[Problem description]:
Only the lines from the one containing "- protobuf/ ->" through the last line of the entries are wanted. Transcribe them exactly.

Dataset items
*** Begin section ***

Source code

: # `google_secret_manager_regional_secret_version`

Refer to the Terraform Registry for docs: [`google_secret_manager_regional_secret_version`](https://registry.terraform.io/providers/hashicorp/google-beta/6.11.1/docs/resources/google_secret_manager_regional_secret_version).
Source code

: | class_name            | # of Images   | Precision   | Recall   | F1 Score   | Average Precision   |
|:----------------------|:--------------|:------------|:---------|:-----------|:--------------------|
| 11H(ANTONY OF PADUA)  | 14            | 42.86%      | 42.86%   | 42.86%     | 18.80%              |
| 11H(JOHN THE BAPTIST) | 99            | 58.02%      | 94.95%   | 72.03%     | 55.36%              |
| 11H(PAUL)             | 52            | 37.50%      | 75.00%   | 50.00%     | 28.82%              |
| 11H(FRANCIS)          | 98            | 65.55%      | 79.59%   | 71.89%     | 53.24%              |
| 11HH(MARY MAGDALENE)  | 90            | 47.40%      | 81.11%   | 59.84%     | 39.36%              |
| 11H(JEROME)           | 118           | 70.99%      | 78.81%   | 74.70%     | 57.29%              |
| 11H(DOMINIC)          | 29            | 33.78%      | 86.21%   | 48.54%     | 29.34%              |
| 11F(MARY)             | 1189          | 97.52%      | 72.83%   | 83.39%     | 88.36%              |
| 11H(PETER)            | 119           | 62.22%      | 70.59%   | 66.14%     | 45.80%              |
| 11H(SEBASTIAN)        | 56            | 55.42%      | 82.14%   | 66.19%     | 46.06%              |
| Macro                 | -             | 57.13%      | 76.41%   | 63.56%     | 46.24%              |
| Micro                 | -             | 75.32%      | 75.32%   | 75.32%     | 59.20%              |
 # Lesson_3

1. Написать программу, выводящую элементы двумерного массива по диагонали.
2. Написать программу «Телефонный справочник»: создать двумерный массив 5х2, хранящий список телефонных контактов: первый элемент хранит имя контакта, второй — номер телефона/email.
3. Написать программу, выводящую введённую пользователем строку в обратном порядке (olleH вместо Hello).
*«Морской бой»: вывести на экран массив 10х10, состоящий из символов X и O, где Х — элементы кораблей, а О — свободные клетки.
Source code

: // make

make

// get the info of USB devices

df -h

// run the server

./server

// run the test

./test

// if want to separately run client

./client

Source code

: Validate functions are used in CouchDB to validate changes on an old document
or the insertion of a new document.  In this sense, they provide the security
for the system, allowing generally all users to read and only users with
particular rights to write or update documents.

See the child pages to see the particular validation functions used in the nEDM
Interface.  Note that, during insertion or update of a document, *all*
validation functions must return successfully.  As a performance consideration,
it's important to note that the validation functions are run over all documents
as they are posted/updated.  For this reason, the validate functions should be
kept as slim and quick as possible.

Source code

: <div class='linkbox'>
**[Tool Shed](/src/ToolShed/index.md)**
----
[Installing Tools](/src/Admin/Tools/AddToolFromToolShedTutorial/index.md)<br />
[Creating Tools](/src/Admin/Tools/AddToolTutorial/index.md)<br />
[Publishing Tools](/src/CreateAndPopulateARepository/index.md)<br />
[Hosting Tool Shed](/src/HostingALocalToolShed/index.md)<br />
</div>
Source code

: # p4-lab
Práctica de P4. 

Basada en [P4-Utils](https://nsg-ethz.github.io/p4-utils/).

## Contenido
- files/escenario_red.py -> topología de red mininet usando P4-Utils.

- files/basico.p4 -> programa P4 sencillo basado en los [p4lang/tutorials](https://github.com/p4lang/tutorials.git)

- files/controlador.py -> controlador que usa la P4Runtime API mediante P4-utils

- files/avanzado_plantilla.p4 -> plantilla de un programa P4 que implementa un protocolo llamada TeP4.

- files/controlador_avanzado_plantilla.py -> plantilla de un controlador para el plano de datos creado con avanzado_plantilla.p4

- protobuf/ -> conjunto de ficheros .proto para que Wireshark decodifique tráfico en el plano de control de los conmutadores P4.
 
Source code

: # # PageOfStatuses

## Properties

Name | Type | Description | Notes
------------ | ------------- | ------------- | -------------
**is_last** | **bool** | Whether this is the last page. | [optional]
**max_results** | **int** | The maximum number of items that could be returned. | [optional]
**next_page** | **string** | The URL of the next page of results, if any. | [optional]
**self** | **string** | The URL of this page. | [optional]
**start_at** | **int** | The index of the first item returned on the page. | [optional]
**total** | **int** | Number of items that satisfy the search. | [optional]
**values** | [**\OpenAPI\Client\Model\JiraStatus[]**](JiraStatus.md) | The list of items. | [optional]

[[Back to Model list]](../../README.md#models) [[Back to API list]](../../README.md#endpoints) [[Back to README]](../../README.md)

*** End section ***

[Response]:
- protobuf/ -> conjunto de ficheros .proto para que Wireshark decodifique tráfico en el plano de control de los conmutadores P4.
 
Source code

: # # PageOfStatuses

## Properties

Name | Type | Description | Notes
------------ | ------------- | ------------- | -------------
**is_last** | **bool** | Whether this is the last page. | [optional]
**max_results** | **int** | The maximum number of items that could be returned. | [optional]
**next_page** | **string** | The URL of the next page of results, if any. | [optional]
**self** | **string** | The URL of this page. | [optional]
**start_at** | **int** | The index of the first item returned on the page. | [optional]
**total** | **int** | Number of items that satisfy the search. | [optional]
**values** | [**\OpenAPI\Client\Model\JiraStatus[]**](JiraStatus.md) | The list of items. | [optional]

[[Back to Model list]](../../README.md#models) [[Back to API list]](../../README.md#endpoints) [[Back to README]](../../README.md)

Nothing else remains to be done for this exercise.